--- DATA FOR PROCESSING Enclosed Below ---

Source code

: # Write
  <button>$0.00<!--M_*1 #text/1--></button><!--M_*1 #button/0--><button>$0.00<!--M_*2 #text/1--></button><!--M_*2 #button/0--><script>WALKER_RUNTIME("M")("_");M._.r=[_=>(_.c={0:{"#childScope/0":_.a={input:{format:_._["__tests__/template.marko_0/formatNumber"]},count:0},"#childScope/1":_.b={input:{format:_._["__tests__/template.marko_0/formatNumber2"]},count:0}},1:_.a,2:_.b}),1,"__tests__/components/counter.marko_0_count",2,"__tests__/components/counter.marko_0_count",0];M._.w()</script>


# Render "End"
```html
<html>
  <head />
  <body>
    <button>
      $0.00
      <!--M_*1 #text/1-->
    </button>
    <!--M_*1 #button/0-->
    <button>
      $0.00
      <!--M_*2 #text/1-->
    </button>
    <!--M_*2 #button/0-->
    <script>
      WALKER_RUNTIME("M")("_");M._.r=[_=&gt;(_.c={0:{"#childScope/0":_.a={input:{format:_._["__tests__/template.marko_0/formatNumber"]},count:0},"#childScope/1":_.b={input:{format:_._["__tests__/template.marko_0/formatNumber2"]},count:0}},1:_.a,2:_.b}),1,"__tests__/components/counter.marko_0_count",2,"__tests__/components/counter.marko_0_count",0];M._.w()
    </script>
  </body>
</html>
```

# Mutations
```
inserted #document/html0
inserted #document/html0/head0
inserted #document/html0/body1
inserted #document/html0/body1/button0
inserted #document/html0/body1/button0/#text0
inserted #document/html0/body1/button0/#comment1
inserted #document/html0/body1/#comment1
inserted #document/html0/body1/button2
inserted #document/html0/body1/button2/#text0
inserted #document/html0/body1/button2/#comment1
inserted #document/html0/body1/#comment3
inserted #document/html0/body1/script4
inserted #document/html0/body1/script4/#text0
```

--- End of Enclosed DATA FOR PROCESSING ---

AIM OF THE TASK ▸ When you answer, set down the entries above precisely as they read.

RESPONSE TO THE EXERCISE ▸
Source code

: # Write
  <button>$0.00<!--M_*1 #text/1--></button><!--M_*1 #button/0--><button>$0.00<!--M_*2 #text/1--></button><!--M_*2 #button/0--><script>WALKER_RUNTIME("M")("_");M._.r=[_=>(_.c={0:{"#childScope/0":_.a={input:{format:_._["__tests__/template.marko_0/formatNumber"]},count:0},"#childScope/1":_.b={input:{format:_._["__tests__/template.marko_0/formatNumber2"]},count:0}},1:_.a,2:_.b}),1,"__tests__/components/counter.marko_0_count",2,"__tests__/components/counter.marko_0_count",0];M._.w()</script>


# Render "End"
```html
<html>
  <head />
  <body>
    <button>
      $0.00
      <!--M_*1 #text/1-->
    </button>
    <!--M_*1 #button/0-->
    <button>
      $0.00
      <!--M_*2 #text/1-->
    </button>
    <!--M_*2 #button/0-->
    <script>
      WALKER_RUNTIME("M")("_");M._.r=[_=&gt;(_.c={0:{"#childScope/0":_.a={input:{format:_._["__tests__/template.marko_0/formatNumber"]},count:0},"#childScope/1":_.b={input:{format:_._["__tests__/template.marko_0/formatNumber2"]},count:0}},1:_.a,2:_.b}),1,"__tests__/components/counter.marko_0_count",2,"__tests__/components/counter.marko_0_count",0];M._.w()
    </script>
  </body>
</html>
```

# Mutations
```
inserted #document/html0
inserted #document/html0/head0
inserted #document/html0/body1
inserted #document/html0/body1/button0
inserted #document/html0/body1/button0/#text0
inserted #document/html0/body1/button0/#comment1
inserted #document/html0/body1/#comment1
inserted #document/html0/body1/button2
inserted #document/html0/body1/button2/#text0
inserted #document/html0/body1/button2/#comment1
inserted #document/html0/body1/#comment3
inserted #document/html0/body1/script4
inserted #document/html0/body1/script4/#text0
```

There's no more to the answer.